◆ **TASK INSTRUCTIONS**
Pick out each line in these entries that contains the string "https".

(Beginning of INPUT MATERIAL)

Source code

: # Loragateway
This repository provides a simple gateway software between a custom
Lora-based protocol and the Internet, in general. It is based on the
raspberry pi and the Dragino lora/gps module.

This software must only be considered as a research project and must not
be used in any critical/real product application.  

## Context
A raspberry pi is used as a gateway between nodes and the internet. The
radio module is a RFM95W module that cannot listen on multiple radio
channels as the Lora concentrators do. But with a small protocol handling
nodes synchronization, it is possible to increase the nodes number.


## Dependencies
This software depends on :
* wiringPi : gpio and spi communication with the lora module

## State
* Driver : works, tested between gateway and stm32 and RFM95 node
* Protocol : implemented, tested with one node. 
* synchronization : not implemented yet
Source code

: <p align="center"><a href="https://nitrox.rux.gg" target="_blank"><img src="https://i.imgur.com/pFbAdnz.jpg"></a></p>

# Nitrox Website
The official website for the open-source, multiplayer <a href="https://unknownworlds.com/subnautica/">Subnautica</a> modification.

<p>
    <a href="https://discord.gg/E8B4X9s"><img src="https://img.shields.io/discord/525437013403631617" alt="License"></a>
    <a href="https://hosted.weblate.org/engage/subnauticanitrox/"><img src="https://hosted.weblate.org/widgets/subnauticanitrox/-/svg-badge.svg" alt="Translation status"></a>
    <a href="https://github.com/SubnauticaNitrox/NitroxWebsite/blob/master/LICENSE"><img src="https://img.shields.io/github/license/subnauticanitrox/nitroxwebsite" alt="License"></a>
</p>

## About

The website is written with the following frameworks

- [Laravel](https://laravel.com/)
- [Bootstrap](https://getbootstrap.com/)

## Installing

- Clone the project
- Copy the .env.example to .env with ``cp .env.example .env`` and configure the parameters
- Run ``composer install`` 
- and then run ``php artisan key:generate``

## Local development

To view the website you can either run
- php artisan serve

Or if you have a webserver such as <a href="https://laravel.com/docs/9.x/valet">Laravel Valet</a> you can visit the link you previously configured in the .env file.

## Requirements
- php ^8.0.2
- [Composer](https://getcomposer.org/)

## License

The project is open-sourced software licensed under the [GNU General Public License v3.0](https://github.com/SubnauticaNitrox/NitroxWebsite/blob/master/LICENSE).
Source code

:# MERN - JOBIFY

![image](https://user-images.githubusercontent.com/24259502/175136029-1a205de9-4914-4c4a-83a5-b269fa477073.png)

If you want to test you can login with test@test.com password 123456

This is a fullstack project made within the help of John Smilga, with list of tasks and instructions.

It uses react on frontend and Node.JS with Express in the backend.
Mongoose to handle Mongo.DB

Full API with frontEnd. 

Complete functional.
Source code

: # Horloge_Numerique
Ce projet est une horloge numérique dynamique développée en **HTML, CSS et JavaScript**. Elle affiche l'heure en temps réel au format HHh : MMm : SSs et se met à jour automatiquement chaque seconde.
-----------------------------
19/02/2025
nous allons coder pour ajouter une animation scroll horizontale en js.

(End of INPUT MATERIAL)

◆ **SOLUTION FOR THIS TASK**
: <p align="center"><a href="https://nitrox.rux.gg" target="_blank"><img src="https://i.imgur.com/pFbAdnz.jpg"></a></p>
The official website for the open-source, multiplayer <a href="https://unknownworlds.com/subnautica/">Subnautica</a> modification.
    <a href="https://discord.gg/E8B4X9s"><img src="https://img.shields.io/discord/525437013403631617" alt="License"></a>
    <a href="https://hosted.weblate.org/engage/subnauticanitrox/"><img src="https://hosted.weblate.org/widgets/subnauticanitrox/-/svg-badge.svg" alt="Translation status"></a>
    <a href="https://github.com/SubnauticaNitrox/NitroxWebsite/blob/master/LICENSE"><img src="https://img.shields.io/github/license/subnauticanitrox/nitroxwebsite" alt="License"></a>
- [Laravel](https://laravel.com/)
- [Bootstrap](https://getbootstrap.com/)
Or if you have a webserver such as <a href="https://laravel.com/docs/9.x/valet">Laravel Valet</a> you can visit the link you previously configured in the .env file.
- [Composer](https://getcomposer.org/)
The project is open-sourced software licensed under the [GNU General Public License v3.0](https://github.com/SubnauticaNitrox/NitroxWebsite/blob/master/LICENSE).
![image](https://user-images.githubusercontent.com/24259502/175136029-1a205de9-4914-4c4a-83a5-b269fa477073.png)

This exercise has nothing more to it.